Bonus: Cottage cheese also contains tryptophan, to help sedate and calm you down. Mix it up with some almond butter, pop a dollop on an oatcake and eat an hour or so before bed and it might help you sleep longer and more deeply.
Herbal teas have long been used to help sleep.
Chamomile tea may increase your levels of glycine, which acts as a mild sedative to help you relax and get to sleep more quickly. There is no caffeine in chamomile.
Passionflower tea (Passiflora) is a bit more therapeutic and is thought to boost gamma-amino butyric acid (GABA) in the brain. GABA is an amino acid that calms the central nervous system, resulting in relaxation, enhanced mood, better sleep, and pain relief. Benefits of GABA include:
Easing of anxiety
Reduction of menopausal hot flushes
Anti-inflammatory action, so helps relieve pain
Bonus: Passionflower tea has a mild flavour with a grassy earthiness and can be sweetened with honey.

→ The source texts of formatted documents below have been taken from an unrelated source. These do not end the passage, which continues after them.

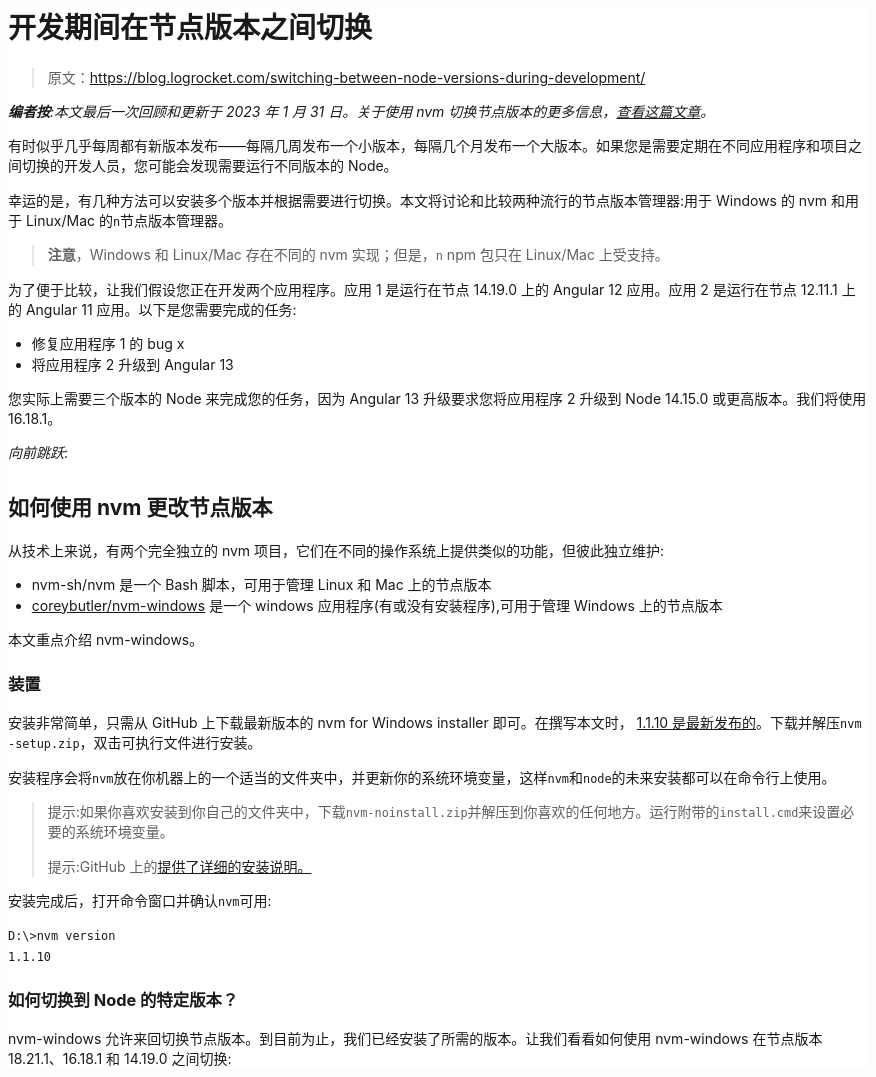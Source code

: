 # 开发期间在节点版本之间切换

> 原文：<https://blog.logrocket.com/switching-between-node-versions-during-development/>

***编者按**:本文最后一次回顾和更新于 2023 年 1 月 31 日。关于使用 nvm 切换节点版本的更多信息，[查看这篇文章](https://blog.logrocket.com/how-switch-node-js-versions-nvm/)。*

有时似乎几乎每周都有新版本发布——每隔几周发布一个小版本，每隔几个月发布一个大版本。如果您是需要定期在不同应用程序和项目之间切换的开发人员，您可能会发现需要运行不同版本的 Node。

幸运的是，有几种方法可以安装多个版本并根据需要进行切换。本文将讨论和比较两种流行的节点版本管理器:用于 Windows 的 nvm 和用于 Linux/Mac 的`n`节点版本管理器。

> **注意**，Windows 和 Linux/Mac 存在不同的 nvm 实现；但是，`n` npm 包只在 Linux/Mac 上受支持。

为了便于比较，让我们假设您正在开发两个应用程序。应用 1 是运行在节点 14.19.0 上的 Angular 12 应用。应用 2 是运行在节点 12.11.1 上的 Angular 11 应用。以下是您需要完成的任务:

*   修复应用程序 1 的 bug x
*   将应用程序 2 升级到 Angular 13

您实际上需要三个版本的 Node 来完成您的任务，因为 Angular 13 升级要求您将应用程序 2 升级到 Node 14.15.0 或更高版本。我们将使用 16.18.1。

*向前跳跃*:

## 如何使用 nvm 更改节点版本

从技术上来说，有两个完全独立的 nvm 项目，它们在不同的操作系统上提供类似的功能，但彼此独立维护:

*   nvm-sh/nvm 是一个 Bash 脚本，可用于管理 Linux 和 Mac 上的节点版本
*   [coreybutler/nvm-windows](https://github.com/coreybutler/nvm-windows/tree/1.1.7) 是一个 windows 应用程序(有或没有安装程序),可用于管理 Windows 上的节点版本

本文重点介绍 nvm-windows。

### 装置

安装非常简单，只需从 GitHub 上下载最新版本的 nvm for Windows installer 即可。在撰写本文时， [1.1.10 是最新发布的](https://github.com/coreybutler/nvm-windows/releases)。下载并解压`nvm-setup.zip`，双击可执行文件进行安装。

安装程序会将`nvm`放在你机器上的一个适当的文件夹中，并更新你的系统环境变量，这样`nvm`和`node`的未来安装都可以在命令行上使用。

> 提示:如果你喜欢安装到你自己的文件夹中，下载`nvm-noinstall.zip`并解压到你喜欢的任何地方。运行附带的`install.cmd`来设置必要的系统环境变量。
> 
> 提示:GitHub 上的[提供了详细的安装说明。](https://github.com/coreybutler/nvm-windows)

安装完成后，打开命令窗口并确认`nvm`可用:

```
D:\>nvm version
1.1.10

```

### 如何切换到 Node 的特定版本？

nvm-windows 允许来回切换节点版本。到目前为止，我们已经安装了所需的版本。让我们看看如何使用 nvm-windows 在节点版本 18.21.1、16.18.1 和 14.19.0 之间切换:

As you can see, there are a variety of foods, which can help improve our sleep in many different ways. These help us by:
Boosting levels of important vitamins and minerals to support all our metabolic processes
Balancing blood sugar levels so that we have energy during the day and don’t suffer night time snack attacks
Helping reduce inflammation and pain, which in turn can help with sleep
Providing the raw materials for the hormones and neurotransmitters needed to balance mood and anxiety levels
Providing melatonin to help balance our sleep/wake cycle
Deep restful sleep requires a balance of hormones, neurotransmitters and good nutrition, so there is no single magic food to help you sleep. Eating a variety of unprocessed foods, with a balance of good quality protein, unrefined carbohydrates, healthy fats and a variety of brightly coloured fresh fruit and vegetables, can support your body in a variety of different ways. This should result in deeper, longer, more restful sleep.